The Service Binding Spec doesn't have any direct mechanism for provisioning/rotating/revoking credentials. This is left to individual provisioned services to define.

Do you know if other specs had some progress on this area to standardize a common contract to provisionned services ? I recall discussions about opensourcing vmware Services-Toolkit BTW, I just briefely looked at documentation for version 0.9 and could not yet spot a clear UX for secret rotation of provisioned services.

We can explore creating a spec extension that provides recommendations for services to be able to communicate to workloads when credentials expire. Formalizing the keys you suggest should be a quick process.

That would be great, thanks !

With the reference implementation of the spec there are two ways to rotate credentials today:

  1. [...] If the workload does not detect the new creds, once the existing creds are invalidated, it should crash and restart to pick up the new creds

This seems very dependent on app behavior in face of errors from the service rejecting credentials, and creates unavoidable downtime.

  1. Create a new secret and update the provisioned service's reference to point at the new secret. The ServiceBinding controller will update workloads to use the new secret triggering a Deployment rollout (or equivalent for other resources).

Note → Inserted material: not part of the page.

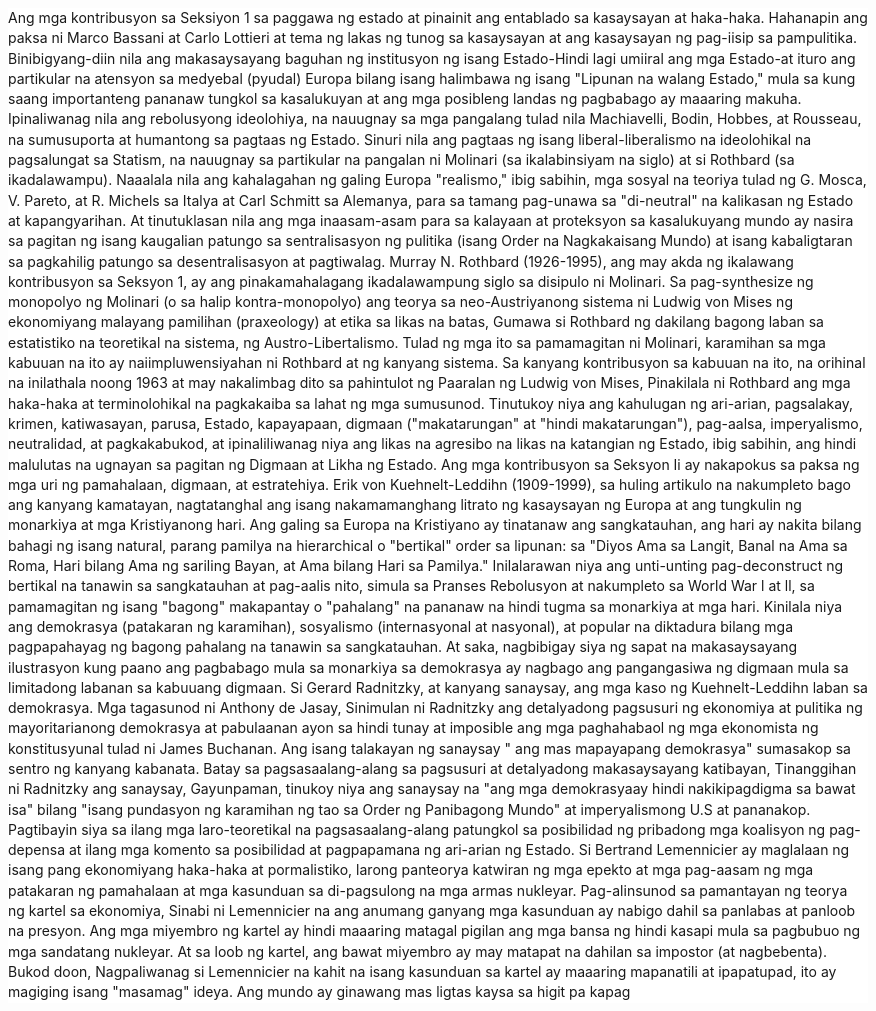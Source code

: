Ang mga kontribusyon sa Seksiyon 1 sa paggawa ng estado at pinainit ang entablado sa kasaysayan at haka-haka. Hahanapin ang paksa ni Marco Bassani at Carlo Lottieri at tema ng lakas ng tunog sa kasaysayan at ang kasaysayan ng pag-iisip sa pampulitika. Binibigyang-diin nila ang makasaysayang baguhan ng institusyon ng isang Estado-Hindi lagi umiiral ang mga Estado-at ituro ang partikular na atensyon sa medyebal (pyudal) Europa bilang isang halimbawa ng isang "Lipunan na walang Estado," mula sa kung saang importanteng pananaw tungkol sa kasalukuyan at ang mga posibleng landas ng pagbabago ay maaaring makuha. Ipinaliwanag nila ang rebolusyong ideolohiya, na nauugnay sa mga pangalang tulad nila Machiavelli, Bodin, Hobbes, at Rousseau, na sumusuporta at humantong sa pagtaas ng Estado. Sinuri nila ang pagtaas ng isang liberal-liberalismo na ideolohikal na pagsalungat sa Statism, na nauugnay sa partikular na pangalan ni Molinari (sa ikalabinsiyam na siglo) at si Rothbard (sa ikadalawampu). Naaalala nila ang kahalagahan ng galing Europa "realismo," ibig sabihin, mga sosyal na teoriya tulad ng G. Mosca, V. Pareto, at R. Michels sa Italya at Carl Schmitt sa Alemanya, para sa tamang pag-unawa sa "di-neutral" na kalikasan ng Estado at kapangyarihan. At tinutuklasan nila ang mga inaasam-asam para sa kalayaan at proteksyon sa kasalukuyang mundo ay nasira sa pagitan ng isang kaugalian patungo sa sentralisasyon ng pulitika (isang Order na Nagkakaisang Mundo) at isang kabaligtaran sa pagkahilig patungo sa desentralisasyon at pagtiwalag. Murray N. Rothbard (1926-1995), ang may akda ng ikalawang kontribusyon sa Seksyon 1, ay ang pinakamahalagang ikadalawampung siglo sa disipulo ni Molinari. Sa pag-synthesize ng monopolyo ng Molinari (o sa halip kontra-monopolyo) ang teorya sa neo-Austriyanong sistema ni Ludwig von Mises ng ekonomiyang malayang pamilihan (praxeology) at etika sa likas na batas, Gumawa si Rothbard ng dakilang bagong laban sa estatistiko na teoretikal na sistema, ng Austro-Libertalismo. Tulad ng mga ito sa pamamagitan ni Molinari, karamihan sa mga kabuuan na ito ay naiimpluwensiyahan ni Rothbard at ng kanyang sistema. Sa kanyang kontribusyon sa kabuuan na ito, na orihinal na inilathala noong 1963 at may nakalimbag dito sa pahintulot ng Paaralan ng Ludwig von Mises, Pinakilala ni Rothbard ang mga haka-haka at terminolohikal na pagkakaiba sa lahat ng mga sumusunod. Tinutukoy niya ang kahulugan ng ari-arian, pagsalakay, krimen, katiwasayan, parusa, Estado, kapayapaan, digmaan ("makatarungan" at "hindi makatarungan"), pag-aalsa, imperyalismo, neutralidad, at pagkakabukod, at ipinaliliwanag niya ang likas na agresibo na likas na katangian ng Estado, ibig sabihin, ang hindi malulutas na ugnayan sa pagitan ng Digmaan at Likha ng Estado. Ang mga kontribusyon sa Seksyon Ii ay nakapokus sa paksa ng mga uri ng pamahalaan, digmaan, at estratehiya. Erik von Kuehnelt-Leddihn (1909-1999), sa huling artikulo na nakumpleto bago ang kanyang kamatayan, nagtatanghal ang isang nakamamanghang litrato ng kasaysayan ng Europa at ang tungkulin ng monarkiya at mga Kristiyanong hari. Ang galing sa Europa na Kristiyano ay tinatanaw ang sangkatauhan, ang hari ay nakita bilang bahagi ng isang natural, parang pamilya na hierarchical o "bertikal" order sa lipunan: sa "Diyos Ama sa Langit, Banal na Ama sa Roma, Hari bilang Ama ng sariling Bayan, at Ama bilang Hari sa Pamilya." Inilalarawan niya ang unti-unting pag-deconstruct ng bertikal na tanawin sa sangkatauhan at pag-aalis nito, simula sa Pranses Rebolusyon at nakumpleto sa World War l at ll, sa pamamagitan ng isang "bagong" makapantay o "pahalang" na pananaw na hindi tugma sa monarkiya at mga hari. Kinilala niya ang demokrasya (patakaran ng karamihan), sosyalismo (internasyonal at nasyonal), at popular na diktadura bilang mga pagpapahayag ng bagong pahalang na tanawin sa sangkatauhan. At saka, nagbibigay siya ng sapat na makasaysayang ilustrasyon kung paano ang pagbabago mula sa monarkiya sa demokrasya ay nagbago ang pangangasiwa ng digmaan mula sa limitadong labanan sa kabuuang digmaan. Si Gerard Radnitzky, at kanyang sanaysay, ang mga kaso ng Kuehnelt-Leddihn laban sa demokrasya. Mga tagasunod ni Anthony de Jasay, Sinimulan ni Radnitzky ang detalyadong pagsusuri ng ekonomiya at pulitika ng mayoritarianong demokrasya at pabulaanan ayon sa hindi tunay at imposible ang mga paghahabaol ng mga ekonomista ng konstitusyunal tulad ni James Buchanan. Ang isang talakayan ng sanaysay " ang mas mapayapang demokrasya" sumasakop sa sentro ng kanyang kabanata. Batay sa pagsasaalang-alang sa pagsusuri at detalyadong makasaysayang katibayan, Tinanggihan ni Radnitzky ang sanaysay, Gayunpaman, tinukoy niya ang sanaysay na "ang mga demokrasyaay hindi nakikipagdigma sa bawat isa" bilang "isang pundasyon ng karamihan ng tao sa Order ng Panibagong Mundo" at imperyalismong U.S at pananakop. Pagtibayin siya sa ilang mga laro-teoretikal na pagsasaalang-alang patungkol sa posibilidad ng pribadong mga koalisyon ng pag-depensa at ilang mga komento sa posibilidad at pagpapamana ng ari-arian ng Estado. Si Bertrand Lemennicier ay maglalaan ng isang pang ekonomiyang haka-haka at pormalistiko, larong panteorya katwiran ng mga epekto at mga pag-aasam ng mga patakaran ng pamahalaan at mga kasunduan sa di-pagsulong na mga armas nukleyar. Pag-alinsunod sa pamantayan ng teorya ng kartel sa ekonomiya, Sinabi ni Lemennicier na ang anumang ganyang mga kasunduan ay nabigo dahil sa panlabas at panloob na presyon. Ang mga miyembro ng kartel ay hindi maaaring matagal pigilan ang mga bansa ng hindi kasapi mula sa pagbubuo ng mga sandatang nukleyar. At sa loob ng kartel, ang bawat miyembro ay may matapat na dahilan sa impostor (at nagbebenta). Bukod doon, Nagpaliwanag si Lemennicier na kahit na isang kasunduan sa kartel ay maaaring mapanatili at ipapatupad, ito ay magiging isang "masamag" ideya. Ang mundo ay ginawang mas ligtas kaysa sa higit pa kapag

This is great, and removes the need for a distinct controller such as https://github.com/stakater/Reloader I could not spot this behavior mentionned in this specs. Did I miss it ? Would it make sense to document it ?

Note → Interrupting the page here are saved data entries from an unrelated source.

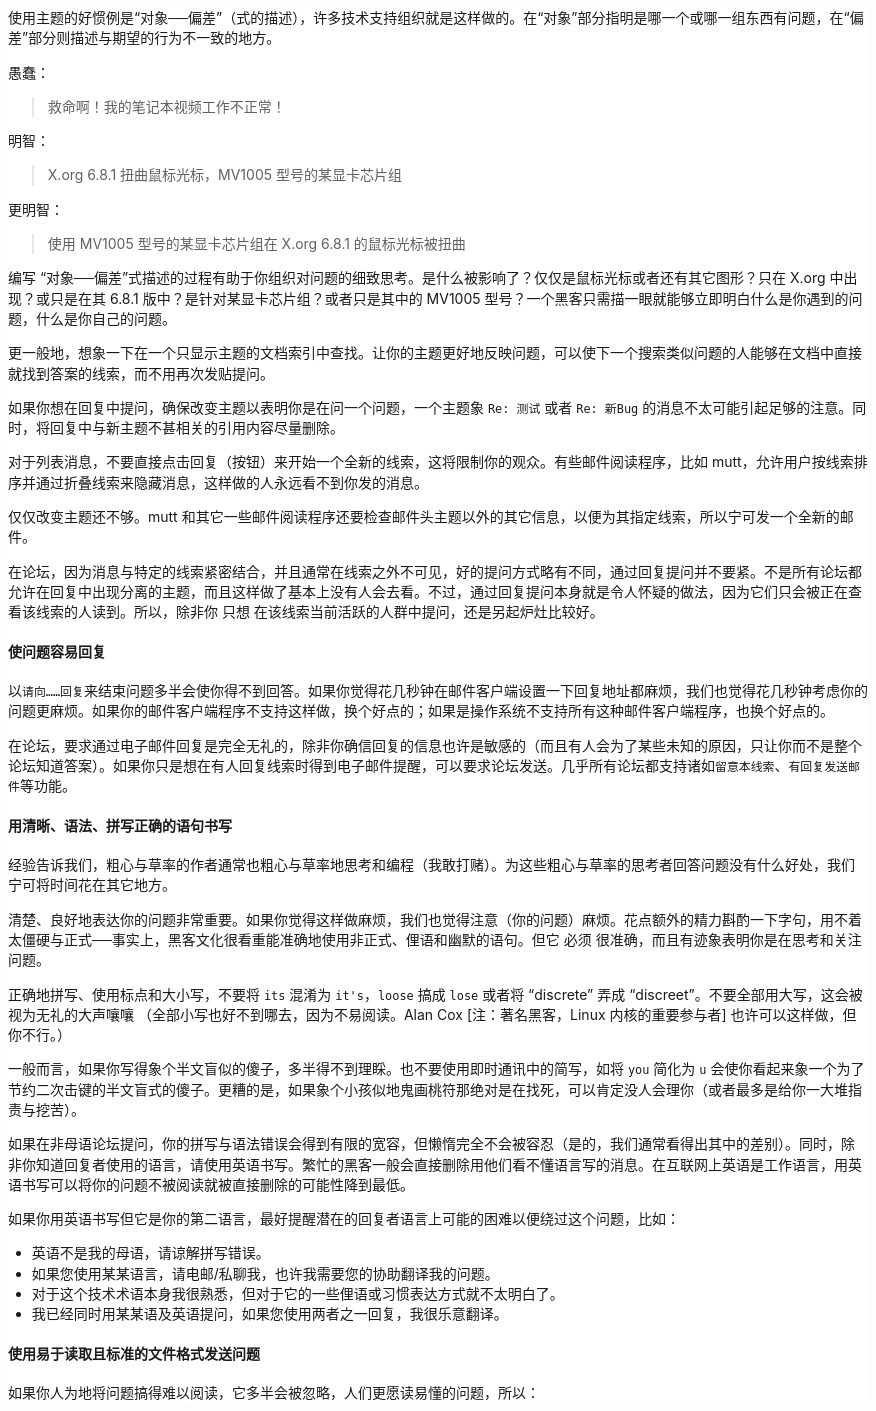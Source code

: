 使用主题的好惯例是“对象──偏差”（式的描述），许多技术支持组织就是这样做的。在“对象”部分指明是哪一个或哪一组东西有问题，在“偏差”部分则描述与期望的行为不一致的地方。

愚蠢：
>救命啊！我的笔记本视频工作不正常！

明智：
>X.org 6.8.1 扭曲鼠标光标，MV1005 型号的某显卡芯片组

更明智：
>使用 MV1005 型号的某显卡芯片组在 X.org 6.8.1 的鼠标光标被扭曲

编写 “对象──偏差”式描述的过程有助于你组织对问题的细致思考。是什么被影响了？仅仅是鼠标光标或者还有其它图形？只在 X.org 中出现？或只是在其 6.8.1 版中？是针对某显卡芯片组？或者只是其中的 MV1005 型号？一个黑客只需描一眼就能够立即明白什么是你遇到的问题，什么是你自己的问题。

更一般地，想象一下在一个只显示主题的文档索引中查找。让你的主题更好地反映问题，可以使下一个搜索类似问题的人能够在文档中直接就找到答案的线索，而不用再次发贴提问。

如果你想在回复中提问，确保改变主题以表明你是在问一个问题，一个主题象 `Re: 测试` 或者 `Re: 新Bug` 的消息不太可能引起足够的注意。同时，将回复中与新主题不甚相关的引用内容尽量删除。

对于列表消息，不要直接点击回复（按钮）来开始一个全新的线索，这将限制你的观众。有些邮件阅读程序，比如 mutt，允许用户按线索排序并通过折叠线索来隐藏消息，这样做的人永远看不到你发的消息。

仅仅改变主题还不够。mutt 和其它一些邮件阅读程序还要检查邮件头主题以外的其它信息，以便为其指定线索，所以宁可发一个全新的邮件。

在论坛，因为消息与特定的线索紧密结合，并且通常在线索之外不可见，好的提问方式略有不同，通过回复提问并不要紧。不是所有论坛都允许在回复中出现分离的主题，而且这样做了基本上没有人会去看。不过，通过回复提问本身就是令人怀疑的做法，因为它们只会被正在查看该线索的人读到。所以，除非你 只想 在该线索当前活跃的人群中提问，还是另起炉灶比较好。

#### 使问题容易回复

以`请向……回复`来结束问题多半会使你得不到回答。如果你觉得花几秒钟在邮件客户端设置一下回复地址都麻烦，我们也觉得花几秒钟考虑你的问题更麻烦。如果你的邮件客户端程序不支持这样做，换个好点的；如果是操作系统不支持所有这种邮件客户端程序，也换个好点的。

在论坛，要求通过电子邮件回复是完全无礼的，除非你确信回复的信息也许是敏感的（而且有人会为了某些未知的原因，只让你而不是整个论坛知道答案）。如果你只是想在有人回复线索时得到电子邮件提醒，可以要求论坛发送。几乎所有论坛都支持诸如`留意本线索`、`有回复发送邮件`等功能。

#### 用清晰、语法、拼写正确的语句书写

经验告诉我们，粗心与草率的作者通常也粗心与草率地思考和编程（我敢打赌）。为这些粗心与草率的思考者回答问题没有什么好处，我们宁可将时间花在其它地方。

清楚、良好地表达你的问题非常重要。如果你觉得这样做麻烦，我们也觉得注意（你的问题）麻烦。花点额外的精力斟酌一下字句，用不着太僵硬与正式──事实上，黑客文化很看重能准确地使用非正式、俚语和幽默的语句。但它 必须 很准确，而且有迹象表明你是在思考和关注问题。

正确地拼写、使用标点和大小写，不要将 `its` 混淆为 `it's`，`loose` 搞成 `lose` 或者将 “discrete” 弄成 “discreet”。不要全部用大写，这会被视为无礼的大声嚷嚷 （全部小写也好不到哪去，因为不易阅读。Alan Cox [注：著名黑客，Linux 内核的重要参与者] 也许可以这样做，但你不行。）

一般而言，如果你写得象个半文盲似的傻子，多半得不到理睬。也不要使用即时通讯中的简写，如将 `you` 简化为 `u` 会使你看起来象一个为了节约二次击键的半文盲式的傻子。更糟的是，如果象个小孩似地鬼画桃符那绝对是在找死，可以肯定没人会理你（或者最多是给你一大堆指责与挖苦）。

如果在非母语论坛提问，你的拼写与语法错误会得到有限的宽容，但懒惰完全不会被容忍（是的，我们通常看得出其中的差别）。同时，除非你知道回复者使用的语言，请使用英语书写。繁忙的黑客一般会直接删除用他们看不懂语言写的消息。在互联网上英语是工作语言，用英语书写可以将你的问题不被阅读就被直接删除的可能性降到最低。

如果你用英语书写但它是你的第二语言，最好提醒潜在的回复者语言上可能的困难以便绕过这个问题，比如：

* 英语不是我的母语，请谅解拼写错误。
* 如果您使用某某语言，请电邮/私聊我，也许我需要您的协助翻译我的问题。
* 对于这个技术术语本身我很熟悉，但对于它的一些俚语或习惯表达方式就不太明白了。
* 我已经同时用某某语及英语提问，如果您使用两者之一回复，我很乐意翻译。

#### 使用易于读取且标准的文件格式发送问题

如果你人为地将问题搞得难以阅读，它多半会被忽略，人们更愿读易懂的问题，所以：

A deployment rollout might take various time, or even fail for unrelated reasons.

How would be provisionned service know how long to keep the old secret active ?

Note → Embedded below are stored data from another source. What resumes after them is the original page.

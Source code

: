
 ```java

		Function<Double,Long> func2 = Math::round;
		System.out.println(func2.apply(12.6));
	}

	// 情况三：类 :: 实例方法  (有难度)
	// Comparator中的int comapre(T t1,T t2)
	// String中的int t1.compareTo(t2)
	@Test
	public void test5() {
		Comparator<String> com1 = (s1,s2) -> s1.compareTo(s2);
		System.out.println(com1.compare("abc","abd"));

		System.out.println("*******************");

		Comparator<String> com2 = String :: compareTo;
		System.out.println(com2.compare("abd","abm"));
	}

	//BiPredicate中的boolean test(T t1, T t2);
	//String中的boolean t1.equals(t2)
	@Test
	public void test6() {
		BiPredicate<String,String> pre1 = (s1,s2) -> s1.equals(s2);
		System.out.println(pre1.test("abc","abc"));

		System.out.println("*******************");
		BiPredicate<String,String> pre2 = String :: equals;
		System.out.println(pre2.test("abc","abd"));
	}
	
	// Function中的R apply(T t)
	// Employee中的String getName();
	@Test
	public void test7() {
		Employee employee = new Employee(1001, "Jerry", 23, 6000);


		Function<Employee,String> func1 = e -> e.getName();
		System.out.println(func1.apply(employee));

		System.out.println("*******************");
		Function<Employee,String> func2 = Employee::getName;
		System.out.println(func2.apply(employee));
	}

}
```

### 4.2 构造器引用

Thanks again for your help!

scothis commented 4 months ago

At its core the Service Binding Core Specification is three things:

  1. a way for services to advertise binding credentials
  2. a way for a workload process to discover services bound to the container
  3. a way to wire the binding credentials advertised by a service into a workload container

More advanced behavior can be built on top of this core, but is not covered by the spec. Not that we don't think those higher level experience are important, we started with a non-contentious core that can serve as a foundation to build upon as there is interest. That can either be done in open source or proprietary layers.

A service knowing when a credential is no longer used is a hard problem to solve since it implies knowledge of how the workload operates. For example, scale to zero workloads add a dynamic where any previous running pod could be restarted.

The core spec doesn't assume the implementation will be a controller activity participating in the cluster, although the reference implementation is such a controller. The logic to perform a binding is in a package independent of the controller lifecycle. A conformant implementation could just as easily be implemented in a CLI or other client that applies bound workloads to the cluster.

Some of the rollout behavior is specific to how the reference implementation works, we can document it there. We should also add docs about the reference implementation to the website.